§ What you are asked to do
Scan the material below for the string "based", and copy every line where it shows up.

- - - - -

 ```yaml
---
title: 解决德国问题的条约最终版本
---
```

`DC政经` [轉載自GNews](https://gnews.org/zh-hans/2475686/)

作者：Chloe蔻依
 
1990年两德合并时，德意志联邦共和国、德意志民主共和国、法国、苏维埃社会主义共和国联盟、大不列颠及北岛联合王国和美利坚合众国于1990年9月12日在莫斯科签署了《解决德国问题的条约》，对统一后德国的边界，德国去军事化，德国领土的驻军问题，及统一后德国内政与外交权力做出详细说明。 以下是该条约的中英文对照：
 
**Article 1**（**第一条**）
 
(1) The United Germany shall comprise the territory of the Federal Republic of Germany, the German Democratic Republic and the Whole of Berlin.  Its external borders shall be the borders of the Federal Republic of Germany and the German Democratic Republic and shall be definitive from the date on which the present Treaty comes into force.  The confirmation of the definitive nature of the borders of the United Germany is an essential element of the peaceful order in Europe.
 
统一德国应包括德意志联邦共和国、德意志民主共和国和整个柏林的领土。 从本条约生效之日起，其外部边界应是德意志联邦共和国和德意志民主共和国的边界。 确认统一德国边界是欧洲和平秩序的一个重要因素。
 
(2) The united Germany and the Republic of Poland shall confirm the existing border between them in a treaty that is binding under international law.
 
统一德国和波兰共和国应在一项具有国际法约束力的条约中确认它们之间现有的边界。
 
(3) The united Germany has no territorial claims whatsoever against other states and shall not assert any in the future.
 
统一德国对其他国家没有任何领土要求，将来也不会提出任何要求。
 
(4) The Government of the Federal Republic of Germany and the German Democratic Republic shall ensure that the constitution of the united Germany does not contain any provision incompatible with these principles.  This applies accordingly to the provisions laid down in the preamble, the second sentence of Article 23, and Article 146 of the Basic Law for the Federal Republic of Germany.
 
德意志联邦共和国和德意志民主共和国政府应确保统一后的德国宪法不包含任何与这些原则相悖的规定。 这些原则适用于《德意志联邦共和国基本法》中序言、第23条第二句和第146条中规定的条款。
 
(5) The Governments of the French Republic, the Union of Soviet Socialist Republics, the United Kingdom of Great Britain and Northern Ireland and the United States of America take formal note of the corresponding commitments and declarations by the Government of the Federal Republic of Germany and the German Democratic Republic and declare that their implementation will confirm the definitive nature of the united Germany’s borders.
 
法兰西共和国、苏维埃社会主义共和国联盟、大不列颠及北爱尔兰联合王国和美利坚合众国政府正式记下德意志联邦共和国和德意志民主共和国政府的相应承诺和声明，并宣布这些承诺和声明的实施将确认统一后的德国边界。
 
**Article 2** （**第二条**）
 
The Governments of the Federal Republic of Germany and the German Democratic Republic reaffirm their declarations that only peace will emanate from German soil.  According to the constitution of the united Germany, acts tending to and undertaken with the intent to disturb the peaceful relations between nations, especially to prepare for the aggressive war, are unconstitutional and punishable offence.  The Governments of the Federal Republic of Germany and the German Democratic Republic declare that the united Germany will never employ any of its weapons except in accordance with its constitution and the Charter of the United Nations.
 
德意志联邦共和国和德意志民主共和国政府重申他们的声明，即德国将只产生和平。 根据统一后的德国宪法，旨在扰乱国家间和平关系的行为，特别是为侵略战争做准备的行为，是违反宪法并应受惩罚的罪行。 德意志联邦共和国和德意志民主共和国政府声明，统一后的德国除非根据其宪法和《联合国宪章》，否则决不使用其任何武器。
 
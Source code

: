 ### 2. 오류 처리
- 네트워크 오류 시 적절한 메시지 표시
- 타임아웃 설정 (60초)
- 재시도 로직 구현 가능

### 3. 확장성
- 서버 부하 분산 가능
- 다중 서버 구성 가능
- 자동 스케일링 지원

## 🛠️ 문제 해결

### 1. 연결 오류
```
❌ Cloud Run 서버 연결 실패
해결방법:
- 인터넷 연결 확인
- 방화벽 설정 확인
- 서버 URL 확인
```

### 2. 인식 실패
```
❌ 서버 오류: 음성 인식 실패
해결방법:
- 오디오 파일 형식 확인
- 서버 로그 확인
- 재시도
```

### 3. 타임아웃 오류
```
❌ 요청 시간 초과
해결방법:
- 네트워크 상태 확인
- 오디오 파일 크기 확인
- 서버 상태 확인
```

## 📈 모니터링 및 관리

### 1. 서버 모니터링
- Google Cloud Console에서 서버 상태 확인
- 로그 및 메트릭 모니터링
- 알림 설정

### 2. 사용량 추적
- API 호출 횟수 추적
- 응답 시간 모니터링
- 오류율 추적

- - - - -

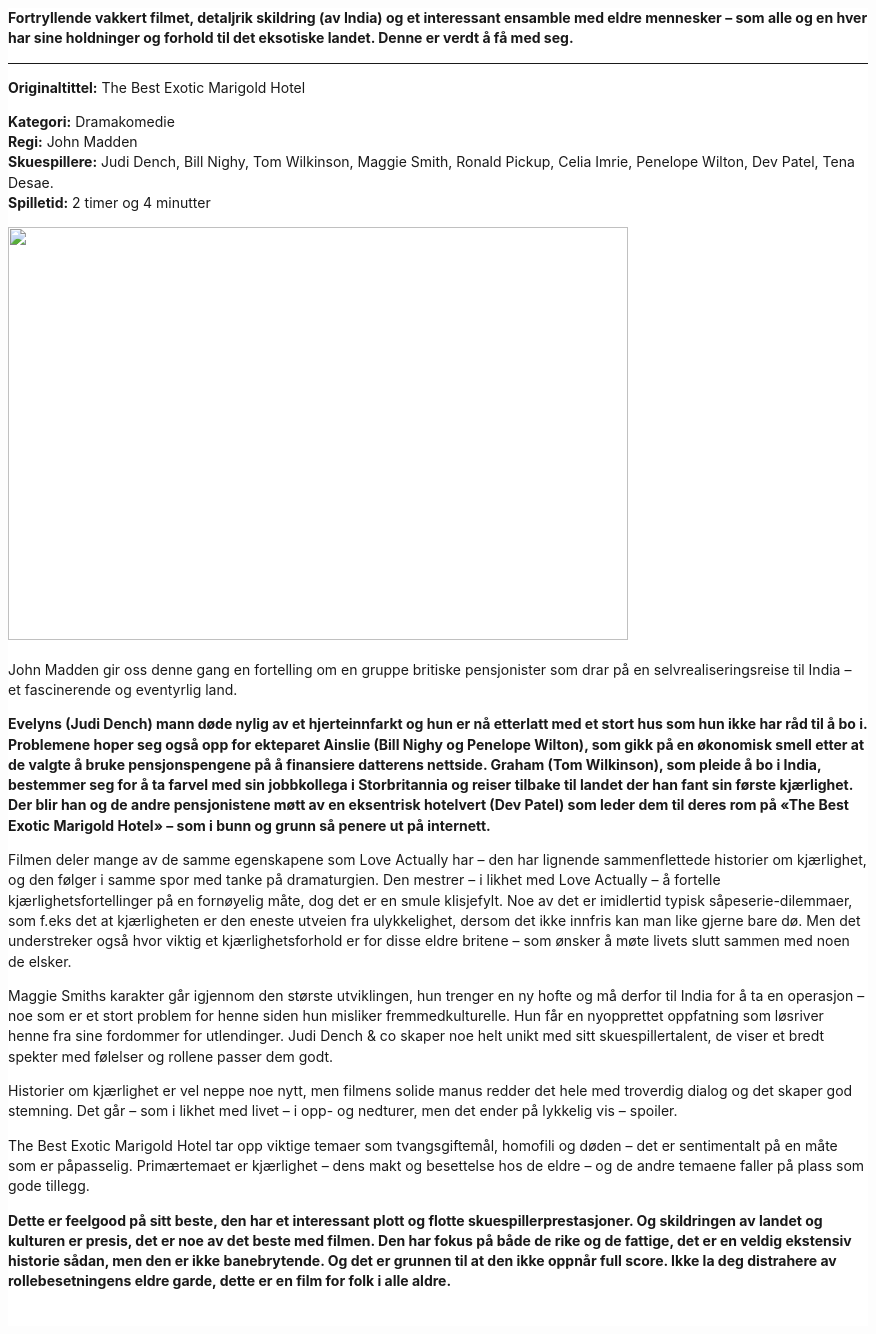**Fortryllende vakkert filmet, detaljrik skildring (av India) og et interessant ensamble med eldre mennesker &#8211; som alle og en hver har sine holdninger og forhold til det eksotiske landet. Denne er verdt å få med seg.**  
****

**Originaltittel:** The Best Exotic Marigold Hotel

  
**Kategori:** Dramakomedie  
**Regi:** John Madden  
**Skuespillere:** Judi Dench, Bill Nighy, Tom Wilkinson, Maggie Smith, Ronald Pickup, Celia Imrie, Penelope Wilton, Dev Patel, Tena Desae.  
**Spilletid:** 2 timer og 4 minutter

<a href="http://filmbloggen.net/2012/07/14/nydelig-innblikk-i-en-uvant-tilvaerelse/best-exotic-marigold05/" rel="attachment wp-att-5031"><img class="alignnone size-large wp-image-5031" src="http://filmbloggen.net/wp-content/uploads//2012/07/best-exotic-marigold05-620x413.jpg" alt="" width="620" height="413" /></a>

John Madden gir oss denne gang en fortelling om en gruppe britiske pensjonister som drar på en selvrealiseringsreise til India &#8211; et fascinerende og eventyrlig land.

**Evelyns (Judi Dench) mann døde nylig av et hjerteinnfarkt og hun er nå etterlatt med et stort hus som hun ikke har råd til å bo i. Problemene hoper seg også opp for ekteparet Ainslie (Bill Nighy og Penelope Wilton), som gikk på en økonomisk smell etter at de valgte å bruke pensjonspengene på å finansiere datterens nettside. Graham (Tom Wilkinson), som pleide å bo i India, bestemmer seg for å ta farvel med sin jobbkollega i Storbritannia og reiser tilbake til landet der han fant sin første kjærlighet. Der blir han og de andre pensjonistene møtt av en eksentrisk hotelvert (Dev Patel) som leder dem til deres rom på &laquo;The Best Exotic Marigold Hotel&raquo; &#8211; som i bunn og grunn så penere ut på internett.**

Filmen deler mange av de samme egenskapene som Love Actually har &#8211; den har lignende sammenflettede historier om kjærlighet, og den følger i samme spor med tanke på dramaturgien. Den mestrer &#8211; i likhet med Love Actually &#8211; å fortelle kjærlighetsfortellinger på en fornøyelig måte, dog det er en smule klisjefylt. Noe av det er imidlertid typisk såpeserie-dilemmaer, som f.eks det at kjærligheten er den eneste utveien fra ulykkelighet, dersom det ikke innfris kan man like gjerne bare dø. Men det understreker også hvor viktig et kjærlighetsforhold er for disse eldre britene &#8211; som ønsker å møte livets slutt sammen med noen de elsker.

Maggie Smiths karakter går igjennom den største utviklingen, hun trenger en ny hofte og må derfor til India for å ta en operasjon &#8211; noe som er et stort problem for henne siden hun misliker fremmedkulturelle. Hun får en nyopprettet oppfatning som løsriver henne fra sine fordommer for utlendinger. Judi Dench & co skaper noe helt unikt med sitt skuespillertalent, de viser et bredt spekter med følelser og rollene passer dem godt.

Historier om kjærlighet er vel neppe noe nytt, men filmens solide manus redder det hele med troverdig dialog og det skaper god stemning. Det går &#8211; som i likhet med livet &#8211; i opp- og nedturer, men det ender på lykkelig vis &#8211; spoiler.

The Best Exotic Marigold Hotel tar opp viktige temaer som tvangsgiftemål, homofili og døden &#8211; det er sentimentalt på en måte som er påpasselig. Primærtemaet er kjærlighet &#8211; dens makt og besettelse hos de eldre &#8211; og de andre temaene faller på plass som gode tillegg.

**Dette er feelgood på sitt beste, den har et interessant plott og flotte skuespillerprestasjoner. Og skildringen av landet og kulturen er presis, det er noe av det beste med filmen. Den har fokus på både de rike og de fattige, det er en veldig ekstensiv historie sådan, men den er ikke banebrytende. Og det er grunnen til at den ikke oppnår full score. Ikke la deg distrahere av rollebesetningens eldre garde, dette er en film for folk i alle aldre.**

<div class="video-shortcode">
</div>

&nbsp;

- - - - -

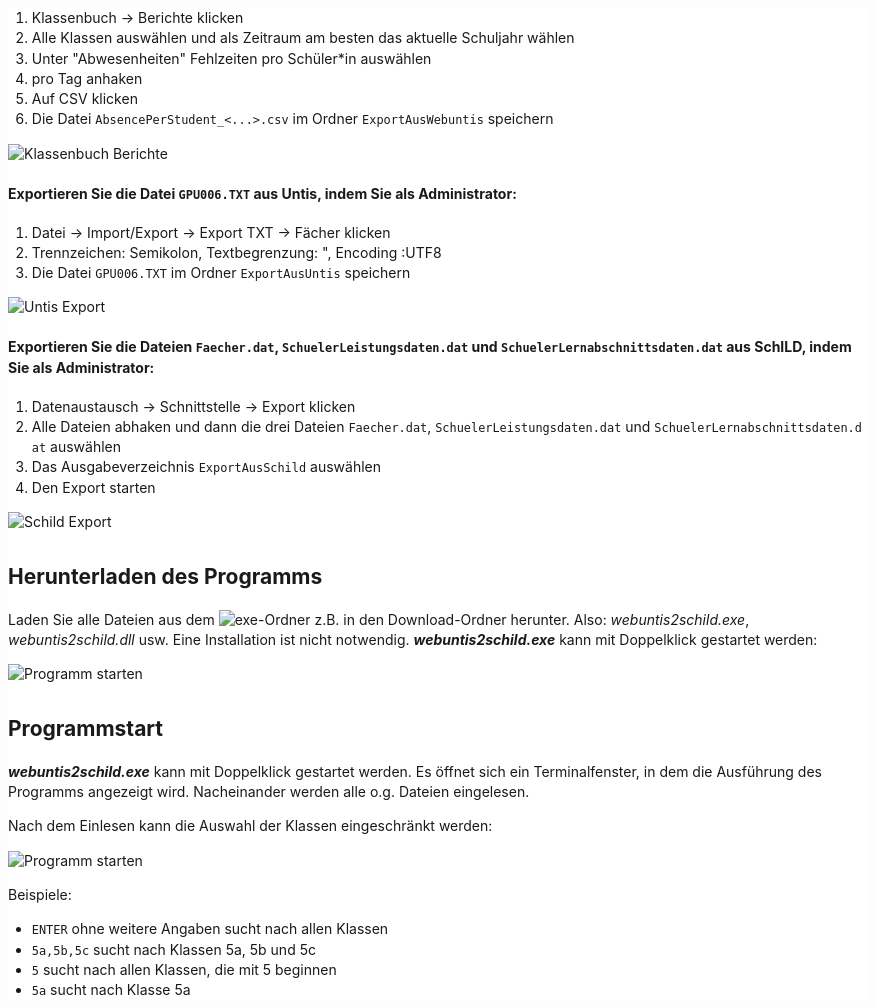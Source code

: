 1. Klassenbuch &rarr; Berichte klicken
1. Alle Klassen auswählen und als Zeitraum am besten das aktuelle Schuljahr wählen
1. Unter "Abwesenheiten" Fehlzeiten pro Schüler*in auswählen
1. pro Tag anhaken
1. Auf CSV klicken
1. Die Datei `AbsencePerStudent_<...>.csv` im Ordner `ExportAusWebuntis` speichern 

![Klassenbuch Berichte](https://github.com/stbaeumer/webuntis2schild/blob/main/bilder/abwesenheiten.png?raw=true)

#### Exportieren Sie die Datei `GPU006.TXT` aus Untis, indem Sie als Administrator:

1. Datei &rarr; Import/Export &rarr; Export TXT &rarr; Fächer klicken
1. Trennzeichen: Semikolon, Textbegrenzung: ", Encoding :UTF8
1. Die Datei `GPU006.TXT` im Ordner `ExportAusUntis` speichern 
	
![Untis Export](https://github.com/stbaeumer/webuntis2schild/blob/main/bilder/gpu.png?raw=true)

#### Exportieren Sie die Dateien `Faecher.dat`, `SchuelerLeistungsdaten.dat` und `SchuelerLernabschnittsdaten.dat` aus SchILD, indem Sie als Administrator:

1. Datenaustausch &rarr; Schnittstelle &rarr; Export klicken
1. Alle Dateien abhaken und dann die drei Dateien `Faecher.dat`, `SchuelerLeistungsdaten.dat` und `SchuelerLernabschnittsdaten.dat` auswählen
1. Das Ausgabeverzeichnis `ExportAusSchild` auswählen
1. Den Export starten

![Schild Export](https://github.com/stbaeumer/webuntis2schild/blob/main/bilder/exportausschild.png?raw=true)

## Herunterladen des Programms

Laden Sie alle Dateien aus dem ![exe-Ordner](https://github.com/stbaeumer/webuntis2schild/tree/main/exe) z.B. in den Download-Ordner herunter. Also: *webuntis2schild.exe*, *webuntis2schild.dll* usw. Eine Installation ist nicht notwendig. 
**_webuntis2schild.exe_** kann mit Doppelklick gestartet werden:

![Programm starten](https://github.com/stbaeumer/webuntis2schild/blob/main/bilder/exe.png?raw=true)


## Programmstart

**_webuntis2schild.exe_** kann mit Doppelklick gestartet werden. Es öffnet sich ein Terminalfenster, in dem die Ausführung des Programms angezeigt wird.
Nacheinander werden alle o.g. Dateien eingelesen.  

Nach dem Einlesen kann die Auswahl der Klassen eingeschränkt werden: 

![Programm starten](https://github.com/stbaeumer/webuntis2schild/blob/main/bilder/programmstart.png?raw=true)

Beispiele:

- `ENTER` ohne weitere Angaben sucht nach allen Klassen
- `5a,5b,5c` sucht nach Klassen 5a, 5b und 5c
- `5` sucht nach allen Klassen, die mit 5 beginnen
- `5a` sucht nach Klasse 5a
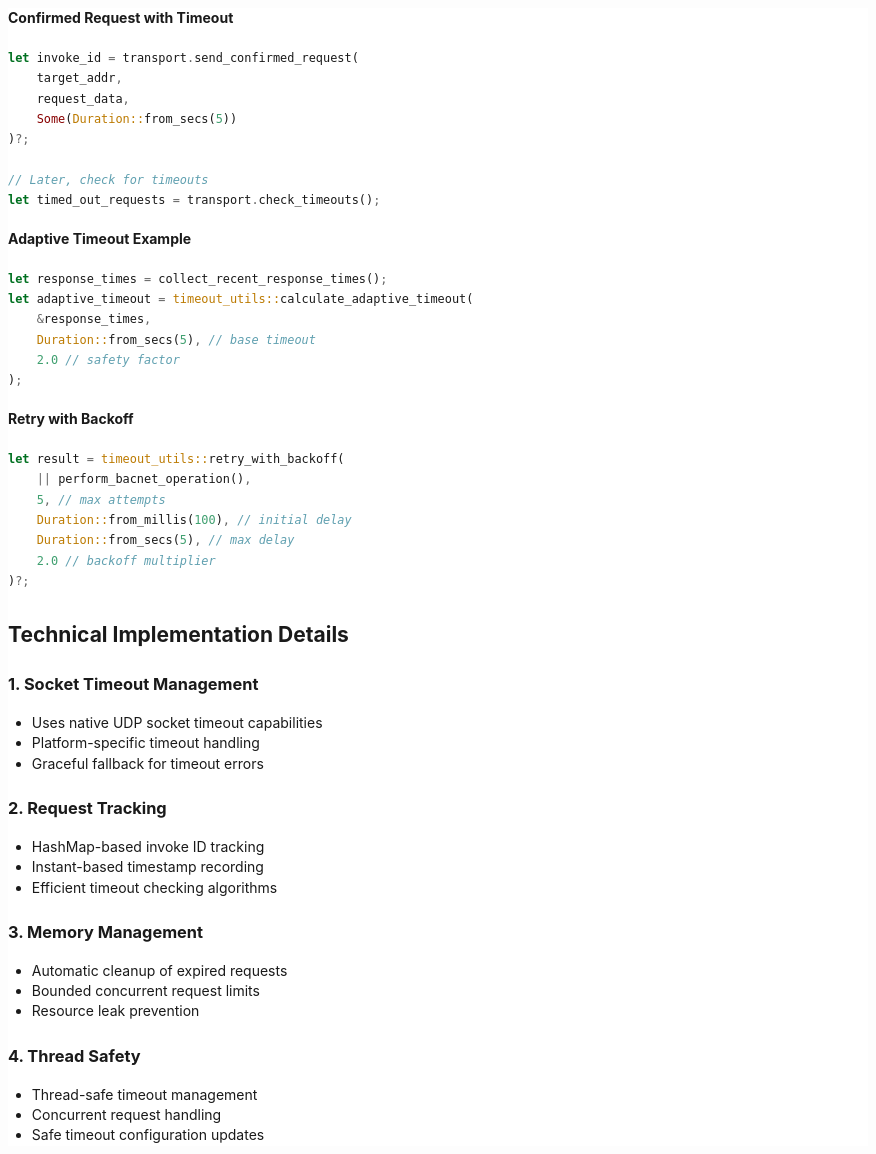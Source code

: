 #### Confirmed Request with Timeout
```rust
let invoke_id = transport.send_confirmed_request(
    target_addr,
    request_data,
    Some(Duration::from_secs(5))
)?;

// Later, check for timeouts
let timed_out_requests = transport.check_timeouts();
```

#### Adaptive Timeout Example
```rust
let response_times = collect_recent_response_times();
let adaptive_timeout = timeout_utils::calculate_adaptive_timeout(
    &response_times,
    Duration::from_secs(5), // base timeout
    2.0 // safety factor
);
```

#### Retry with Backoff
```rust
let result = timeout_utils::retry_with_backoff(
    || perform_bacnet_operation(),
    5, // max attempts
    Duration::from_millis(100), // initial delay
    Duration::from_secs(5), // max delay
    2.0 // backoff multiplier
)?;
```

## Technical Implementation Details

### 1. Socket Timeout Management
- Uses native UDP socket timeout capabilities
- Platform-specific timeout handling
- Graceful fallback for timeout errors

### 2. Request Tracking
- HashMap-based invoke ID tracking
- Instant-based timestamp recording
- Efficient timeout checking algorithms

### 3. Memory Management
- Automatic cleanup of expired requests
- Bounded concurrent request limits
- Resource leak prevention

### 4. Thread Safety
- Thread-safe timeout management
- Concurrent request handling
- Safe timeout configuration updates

- - - - -

§ Solution for this problem
- HashMap-based invoke ID tracking
- Instant-based timestamp recording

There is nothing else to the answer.